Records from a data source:

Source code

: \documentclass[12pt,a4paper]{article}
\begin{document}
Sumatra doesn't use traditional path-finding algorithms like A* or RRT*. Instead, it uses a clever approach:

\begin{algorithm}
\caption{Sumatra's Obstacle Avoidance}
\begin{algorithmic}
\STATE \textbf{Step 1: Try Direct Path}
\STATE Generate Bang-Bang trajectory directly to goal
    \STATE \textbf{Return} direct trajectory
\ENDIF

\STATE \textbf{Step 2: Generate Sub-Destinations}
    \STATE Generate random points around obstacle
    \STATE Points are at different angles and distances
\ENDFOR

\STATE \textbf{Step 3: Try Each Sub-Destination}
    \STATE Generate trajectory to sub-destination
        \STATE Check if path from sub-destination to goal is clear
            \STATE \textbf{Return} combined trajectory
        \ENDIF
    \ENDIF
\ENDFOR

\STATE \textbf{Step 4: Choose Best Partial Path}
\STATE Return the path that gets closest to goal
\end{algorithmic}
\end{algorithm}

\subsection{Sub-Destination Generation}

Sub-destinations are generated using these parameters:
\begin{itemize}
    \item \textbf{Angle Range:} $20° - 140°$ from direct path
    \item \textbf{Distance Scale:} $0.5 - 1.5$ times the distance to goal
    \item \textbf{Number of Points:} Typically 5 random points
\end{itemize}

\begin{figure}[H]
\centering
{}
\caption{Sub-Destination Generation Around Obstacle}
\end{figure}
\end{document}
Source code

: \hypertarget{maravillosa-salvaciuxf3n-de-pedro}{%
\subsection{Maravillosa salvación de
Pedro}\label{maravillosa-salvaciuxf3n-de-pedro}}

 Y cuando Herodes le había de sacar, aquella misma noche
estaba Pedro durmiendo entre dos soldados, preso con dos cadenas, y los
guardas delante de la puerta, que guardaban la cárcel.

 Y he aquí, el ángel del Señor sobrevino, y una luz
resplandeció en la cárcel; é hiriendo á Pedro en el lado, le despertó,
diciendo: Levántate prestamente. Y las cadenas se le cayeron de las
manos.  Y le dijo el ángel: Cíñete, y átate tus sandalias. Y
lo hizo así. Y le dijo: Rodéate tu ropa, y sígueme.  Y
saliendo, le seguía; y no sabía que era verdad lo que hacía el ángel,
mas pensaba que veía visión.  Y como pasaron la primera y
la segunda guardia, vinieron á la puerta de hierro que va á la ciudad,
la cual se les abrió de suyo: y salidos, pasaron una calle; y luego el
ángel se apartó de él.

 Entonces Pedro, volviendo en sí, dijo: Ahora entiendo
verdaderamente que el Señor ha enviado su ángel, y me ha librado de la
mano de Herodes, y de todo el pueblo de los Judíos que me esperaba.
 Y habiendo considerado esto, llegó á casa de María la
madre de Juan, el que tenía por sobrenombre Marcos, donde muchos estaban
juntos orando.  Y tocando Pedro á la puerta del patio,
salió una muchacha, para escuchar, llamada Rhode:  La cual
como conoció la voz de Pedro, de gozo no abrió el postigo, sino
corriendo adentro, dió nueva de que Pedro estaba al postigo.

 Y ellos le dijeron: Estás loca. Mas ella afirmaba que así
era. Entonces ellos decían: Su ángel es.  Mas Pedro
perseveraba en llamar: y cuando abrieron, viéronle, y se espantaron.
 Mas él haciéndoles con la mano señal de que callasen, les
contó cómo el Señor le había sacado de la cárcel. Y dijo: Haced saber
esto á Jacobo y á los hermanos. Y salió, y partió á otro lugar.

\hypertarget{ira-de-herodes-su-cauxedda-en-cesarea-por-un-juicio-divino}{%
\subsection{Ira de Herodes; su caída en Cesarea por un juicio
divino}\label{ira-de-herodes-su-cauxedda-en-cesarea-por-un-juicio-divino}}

### Problem requirements
Search the records for the word "dijo" and copy every line where it occurs.

### Response for this exercise
manos.  Y le dijo el ángel: Cíñete, y átate tus sandalias. Y
lo hizo así. Y le dijo: Rodéate tu ropa, y sígueme.  Y
 Entonces Pedro, volviendo en sí, dijo: Ahora entiendo
contó cómo el Señor le había sacado de la cárcel. Y dijo: Haced saber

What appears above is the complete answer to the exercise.